В консерватории Чайковский изучал комплекс дисциплин, необходимых для овладения профессией музыканта. Прежде всего, он продолжил занятия у Николая Зарембы. В его классе Чайковский изучал теорию композиции, предмет, включающий в себя такие дисциплины, как гармония, контрапункт, музыкальная форма и фуга. «Николай Иванович обладал многими из качеств, составляющих идеального профессора, – вспоминал Герман Ларош. – Он был чрезвычайно красноречив. Иногда, быть может, он впадал в некоторые излишества, но красноречие в нем не было пустою звонкою фразой: оно было отражением пламенной любви к искусству и к своему поприщу преподавания. <…> Обладая головою чрезвычайно логическою и, быть может, пользуясь плодами своего богословского образования, которое у него, как мне тогда казалось, было для дилетанта недурное, Заремба имел склонность и дар приводить всякое учение во внешний систематический порядок, сообщавший ему убедительность и красивость. Эта сторона его лекций мне нравилась чрезвычайно, и я не без удивления замечал, что на многих из моих товарищей она не производила никакого подкупающего действия. Молодые люди, готовившиеся в композиторы, капельмейстеры или преподаватели теории музыки (особенно если они, в отличие от Чайковского, обладали скудным общим образованием), прежде всего ждали от профессора не общей системы, не философских взглядов, а дельных практических указаний, как справиться с той или другой из бесчисленных трудностей, встречающихся при сочинении»[139].

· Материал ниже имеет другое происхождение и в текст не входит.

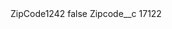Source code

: <?xml version="1.0" encoding="UTF-8"?>
<CustomMetadata xmlns="http://soap.sforce.com/2006/04/metadata" xmlns:xsi="http://www.w3.org/2001/XMLSchema-instance" xmlns:xsd="http://www.w3.org/2001/XMLSchema">
    <label>ZipCode1242</label>
    <protected>false</protected>
    <values>
        <field>Zipcode__c</field>
        <value xsi:type="xsd:string">17122</value>
    </values>
</CustomMetadata>
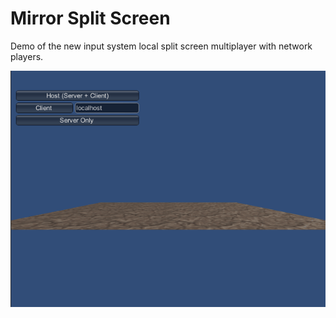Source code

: # Mirror Split Screen

Demo of the new input system local split screen multiplayer with network players.

![Short demo](https://github.com/GartzenDeHaes/MirrorSplitScreen/blob/main/media/spltscreen01.gif?raw=true)
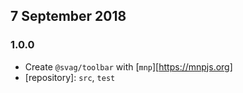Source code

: ## 7 September 2018

### 1.0.0

- Create `@svag/toolbar` with [`mnp`][https://mnpjs.org]
- [repository]: `src`, `test`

В классе Зарембы Чайковский занимался с усердием, его трудолюбием и энергией восхищались друзья и однокашники. Сам же Петр рассказывал, что «первое время на курсах Михайловского дворца он занимался “кое-как, знаете, как настоящий любитель” и что однажды Заремба после класса отозвал его в сторону и стал увещать его относиться к делу серьезнее, между прочим говоря, что у него несомненный талант, и вообще выказывая неожиданно теплое к нему отношение. Тронутый до глубины души, Петр Ильич решил с этой минуты бросить свою лень и начал работать со рвением, которое так и не покидало его в течение всего консерваторского поприща»[140].

Не менее важным человеком для Чайковского в консерватории был, разумеется, ее основатель – Антон Григорьевич Рубинштейн. Он преподавал инструментовку. Будучи уже прославленным музыкантом во всех своих ипостасях: концертирующего пианиста, дирижера и композитора, – он обладал сильнейшей харизмой и оказывал серьезное воздействие на своих учеников. Спустя годы Чайковский вспоминал: «В отношении инструментовки и свободной композиции мне отчасти давал наставления Антон Рубинштейн, и я могу только восхищаться его сугубо практическим способом преподавания этих предметов. Я испытывал к нему глубокое поклонение; и действительно, было весьма трудно избежать магического притяжения, которое этот гениальный художник и благородный, великодушный человек вызывал у всех, кто имел счастье приблизиться к нему. Со всей своей энергией он поощрял меня к моему призванию, что ему, однако, не мешало часто отчитывать меня за мои склонности к новому направлению и за мои попытки следовать по стопам Берлиоза и Вагнера»[141].

Скорее, именно в классе Рубинштейна Чайковским были написаны дошедшие до нас его ученические работы. Это 14 сочинений для разных составов инструментов, а также ряд оркестровок первой части Сонаты № 9 Людвига ван Бетховена («Крейцеровой», соч. 47), фрагмента Второй фортепианной сонаты Карла Марии фон Вебера, двух заключительных частей Симфонических этюдов Роберта Шумана (соч. 13). Ларош вспоминал: «Задачи Антон Григорьевич задавал громадные, и… товарищи Чайковского по классу и не пытались выполнить их во всем объеме; только один он… “принимал их всерьез” и действительно, с понедельника на четверг или с четверга на понедельник оркестровал, например, целую вокальную сцену из речитатива и арии, или целый большой хор»[142].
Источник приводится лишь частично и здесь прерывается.